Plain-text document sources
"""

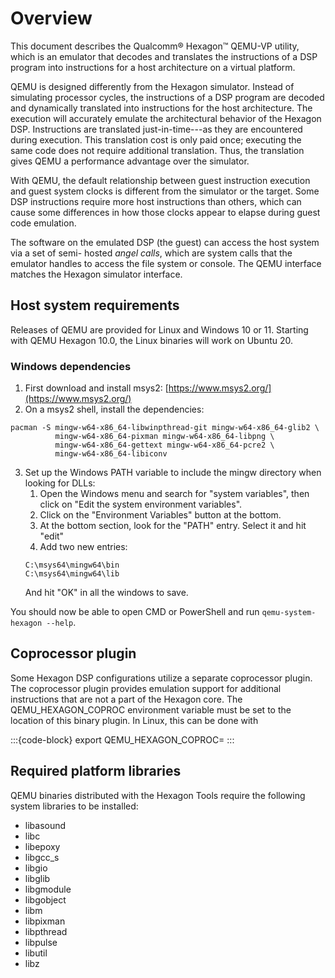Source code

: # Overview

This document describes the Qualcomm® Hexagon™ QEMU-VP utility, which
is an emulator that decodes and translates the instructions of a DSP
program into instructions for a host architecture on a virtual
platform.

QEMU is designed differently from the Hexagon simulator. Instead of
simulating processor cycles, the instructions of a DSP program are
decoded and dynamically translated into instructions for the host
architecture. The execution will accurately emulate the architectural
behavior of the Hexagon DSP. Instructions are translated
just-in-time---as they are encountered during execution. This
translation cost is only paid once; executing the same code does not
require additional translation. Thus, the translation gives QEMU a
performance advantage over the simulator.

With QEMU, the default relationship between guest instruction
execution and guest system clocks is different from the simulator or
the target. Some DSP instructions require more host instructions than
others, which can cause some differences in how those clocks appear to
elapse during guest code emulation.

The software on the emulated DSP (the guest) can access the host
system via a set of semi- hosted *angel calls*, which are system calls
that the emulator handles to access the file system or console. The
QEMU interface matches the Hexagon simulator interface.

## Host system requirements

Releases of QEMU are provided for Linux and Windows 10 or 11. Starting with
QEMU Hexagon 10.0, the Linux binaries will work on Ubuntu 20.

### Windows dependencies

1. First download and install msys2: [https://www.msys2.org/](https://www.msys2.org/)
2. On a msys2 shell, install the dependencies:
```
pacman -S mingw-w64-x86_64-libwinpthread-git mingw-w64-x86_64-glib2 \
          mingw-w64-x86_64-pixman mingw-w64-x86_64-libpng \
          mingw-w64-x86_64-gettext mingw-w64-x86_64-pcre2 \
          mingw-w64-x86_64-libiconv
```
3. Set up the Windows PATH variable to include the mingw directory when looking for DLLs:
    1. Open the Windows menu and search for "system variables", then click on
       "Edit the system environment variables".
    2. Click on the "Environment Variables" button at the bottom.
    3. At the bottom section, look for the "PATH" entry. Select it and hit "edit"
    4. Add two new entries:
    ```
    C:\msys64\mingw64\bin
    C:\msys64\mingw64\lib
    ```
    And hit "OK" in all the windows to save.

You should now be able to open CMD or PowerShell and run
`qemu-system-hexagon --help`.

## Coprocessor plugin

Some Hexagon DSP configurations utilize a separate coprocessor plugin.
The coprocessor plugin provides emulation support for additional
instructions that are not a part of the Hexagon core. The
QEMU_HEXAGON_COPROC environment variable must be set to the location
of this binary plugin. In Linux, this can be done with

:::{code-block}
export QEMU_HEXAGON_COPROC=<path to coprocessor plugin>
:::

## Required platform libraries

QEMU binaries distributed with the Hexagon Tools require the following
system libraries to be installed:

-   libasound
-   libc
-   libepoxy
-   libgcc_s
-   libgio
-   libglib
-   libgmodule
-   libgobject
-   libm
-   libpixman
-   libpthread
-   libpulse
-   libutil
-   libz
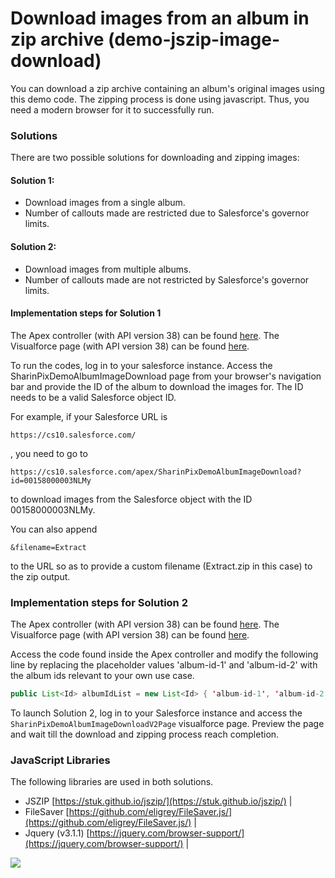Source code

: # Download images from an album in zip archive (demo-jszip-image-download)

You can download a zip archive containing an album's original images using this demo code. The zipping process is done using javascript. Thus, you need a modern browser for it to successfully run.

### Solutions
There are two possible solutions for downloading and zipping images:
#### Solution 1:
* Download images from a single album.
* Number of callouts made are restricted due to Salesforce's governor limits.
#### Solution 2:
* Download images from multiple albums.
* Number of callouts made are not restricted by Salesforce's governor limits.

#### Implementation steps for Solution 1

The Apex controller (with API version 38) can be found [here](src/classes/SharinPixDemoAlbumImageDownloadCtrl.cls).
The Visualforce page (with API version 38) can be found [here](src/pages/SharinPixDemoAlbumImageDownload.page).

To run the codes, log in to your salesforce instance. Access the SharinPixDemoAlbumImageDownload page from your browser's navigation bar and provide the ID of the album to download the images for. The ID needs to be a valid Salesforce object ID.

For example, if your Salesforce URL is
```
https://cs10.salesforce.com/
```
, you need to go to
```
https://cs10.salesforce.com/apex/SharinPixDemoAlbumImageDownload?id=00158000003NLMy
```
to download images from the Salesforce object with the ID 00158000003NLMy.

You can also append
```
&filename=Extract
```
to the URL so as to provide a custom filename (Extract.zip in this case) to the zip output.

### Implementation steps for Solution 2
The Apex controller (with API version 38) can be found [here](src/classes/SharinPixDemoAlbumImageDownloadV2Ctrl.cls).
The Visualforce page (with API version 38) can be found [here](src/pages/SharinPixDemoAlbumImageDownloadV2Page.page).

Access the code found inside the Apex controller and modify the following line by replacing the placeholder values 'album-id-1' and 'album-id-2' with the album ids relevant to your own use case.
```Java
public List<Id> albumIdList = new List<Id> { 'album-id-1', 'album-id-2' };
```

To launch Solution 2, log in to your Salesforce instance and access the `SharinPixDemoAlbumImageDownloadV2Page` visualforce page. Preview the page and wait till the download and zipping process reach completion.

### JavaScript Libraries
The following libraries are used in both solutions.
* JSZIP [https://stuk.github.io/jszip/](https://stuk.github.io/jszip/) |
* FileSaver [https://github.com/eligrey/FileSaver.js/](https://github.com/eligrey/FileSaver.js/) |
* Jquery (v3.1.1) [https://jquery.com/browser-support/](https://jquery.com/browser-support/) |


[<img src="https://raw.githubusercontent.com/afawcett/githubsfdeploy/master/deploy.png">](https://githubsfdeploy.herokuapp.com?owner=sharinpix&repo=demo-apex&ref=js-zip-download)
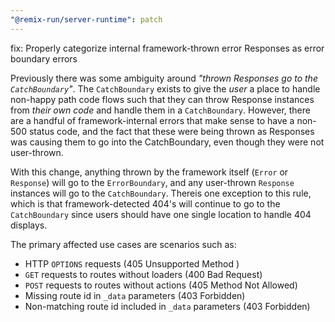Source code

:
 ```yaml
---
"@remix-run/server-runtime": patch
---
```


fix: Properly categorize internal framework-thrown error Responses as error boundary errors

Previously there was some ambiguity around _"thrown Responses go to the `CatchBoundary`"_.
The `CatchBoundary` exists to give the _user_ a place to handle non-happy path code flows
such that they can throw Response instances from _their own code_ and handle them in a
`CatchBoundary`. However, there are a handful of framework-internal errors that make
sense to have a non-500 status code, and the fact that these were being thrown as Responses
was causing them to go into the CatchBoundary, even though they were not user-thrown.

With this change, anything thrown by the framework itself (`Error` or `Response`) will
go to the `ErrorBoundary`, and any user-thrown `Response` instances will go to the
`CatchBoundary`. Thereis one exception to this rule, which is that framework-detected
404's will continue to go to the `CatchBoundary` since users should have one single
location to handle 404 displays.

The primary affected use cases are scenarios such as:

- HTTP `OPTIONS` requests (405 Unsupported Method )
- `GET` requests to routes without loaders (400 Bad Request)
- `POST` requests to routes without actions (405 Method Not Allowed)
- Missing route id in `_data` parameters (403 Forbidden)
- Non-matching route id included in `_data` parameters (403 Forbidden)
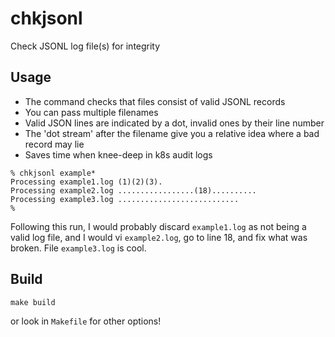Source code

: # chkjsonl
Check JSONL log file(s) for integrity

## Usage
* The command checks that files consist of valid JSONL records
* You can pass multiple filenames
* Valid JSON lines are indicated by a dot, invalid ones by their line number
* The 'dot stream' after the filename give you a relative idea where a bad record may lie
* Saves time when knee-deep in k8s audit logs

```
% chkjsonl example*
Processing example1.log (1)(2)(3).
Processing example2.log .................(18)..........
Processing example3.log ...........................
%
```
Following this run, I would probably discard `example1.log` as not being a valid log file, and I would vi `example2.log`, go to line 18, and fix what was broken. File `example3.log` is cool.

## Build
```
make build
```
or look in `Makefile` for other options!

"""

In the records above, find every line with the word "Responses" and copy it.

fix: Properly categorize internal framework-thrown error Responses as error boundary errors
Previously there was some ambiguity around _"thrown Responses go to the `CatchBoundary`"_.
sense to have a non-500 status code, and the fact that these were being thrown as Responses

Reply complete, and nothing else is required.